Vescovo di Palawan: 'No all'abbattimento di 200mila alberi per le miniere'
Il vicario apostolica di Puerto Princesa, mons. Socrates Mesiona, critica il governo di Manila per nuovi permessi di deforestazione rilasciati alle compagnie estrattive in quello che è uno degli habitat più ricchi di biodiversità delle Filippine. "Questo modo di agire dà l’impressione che nel nostro Paese esistano due tipi di leggi: una per i ricchi e i potenti e una per i poveri”.
Manila (AsiaNews) - Il vescovo Socrates Mesiona del vicariato apostolico di Puerto Princesa ha criticato il governo per aver rilasciato Permessi speciali per il taglio degli alberi e l’espianto con zolle di terra (STCEP) collegati ad attività minerarie a Palawan, che consentiranno l’abbattimento di centinaia di migliaia di alberi.
Il vescovo ha affermato che, sulla base di documenti pubblici e dati disponibili, almeno 218.854 alberi sono già coperti da STCEP concessi per progetti minerari in aree come Aborlan, Brooke’s Point, Bataraza e zone collegate al Monte Bulanjao.
“È sorprendente che le agenzie che dovrebbero proteggere l’ambiente siano considerate severe nell’applicazione della legge per la gente comune, ma sembrino indulgenti e generose nei confronti delle grandi compagnie minerarie e delle persone potenti”, ha scritto mons. Mesiona in una lettera pastorale. “Questo dà ad alcuni l’impressione che nel nostro Paese esistano due tipi di leggi: una per i ricchi e i potenti, e una per i poveri”, ha aggiunto.
Il presule chiede riforme che rafforzino la protezione degli alberi e delle foreste. “Ci vogliono molti anni perché un albero cresca – scrive -. Per questo è doloroso pensare che migliaia di alberi cresciuti sulla nostra splendida isola nel corso di decenni, e perfino secoli, possano essere abbattuti in così poco tempo”.
Il numero effettivo di alberi interessati potrebbe essere molto più alto di quanto riportato.
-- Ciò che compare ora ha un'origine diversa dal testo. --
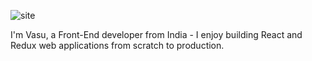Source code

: ![site](https://user-images.githubusercontent.com/63305945/101701945-e9b68580-3aa5-11eb-8b3e-d1d6c20e9d10.png)

I'm Vasu, a Front-End developer from India - I enjoy building React and Redux web applications from scratch to production. 

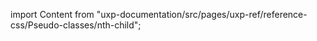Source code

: 
import Content from "uxp-documentation/src/pages/uxp-ref/reference-css/Pseudo-classes/nth-child";

<Content query="product=xd"/>
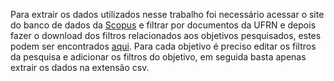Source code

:<p>
  Para extrair os dados utilizados nesse trabalho foi necessário acessar o site do banco de dados da <a href="https://www.scopus.com/">Scopus</a> e filtrar por documentos da UFRN e depois fazer o download dos filtros relacionados aos objetivos pesquisados, estes podem ser encontrados <a href="https://github.com/ViniciusBulhoes/AED2/tree/main/U2T1/Requisito_01/assets">aqui</a>. Para cada objetivo é preciso editar os filtros da pesquisa e adicionar os filtros do objetivo, em seguida basta apenas extrair os dados na extensão csv.
</p>
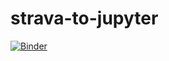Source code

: # strava-to-jupyter

[![Binder](https://mybinder.org/badge_logo.svg)](https://mybinder.org/v2/gh/AartGoossens/strava-to-jupyter/master?filepath=playbook.ipynb)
Il quadro generale della questione non riguarda soltanto il taglio massiccio degli alberi, ma anche la gestione responsabile delle risorse arboree e la preoccupazione per le generazioni future.
Palawan, spesso definita l’ultima frontiera ecologica delle Filippine, ospita alcune delle foreste, dei bacini idrografici e delle aree più ricche di biodiversità del Paese.
Mesiona ha inoltre chiesto che gli STCEP siano resi pubblici e sottoposti a esame e controllo.
Il vescovo ha anche invocato un dialogo pubblico con coloro che saranno colpiti dall’abbattimento degli alberi. “Gli alberi non si limitano ad ‘abbellire’ l’ambiente; mantengono anche il mondo in vita, qualcosa che spesso trascuriamo finché non vengono danneggiati e scompaiono”, ha sottolineato.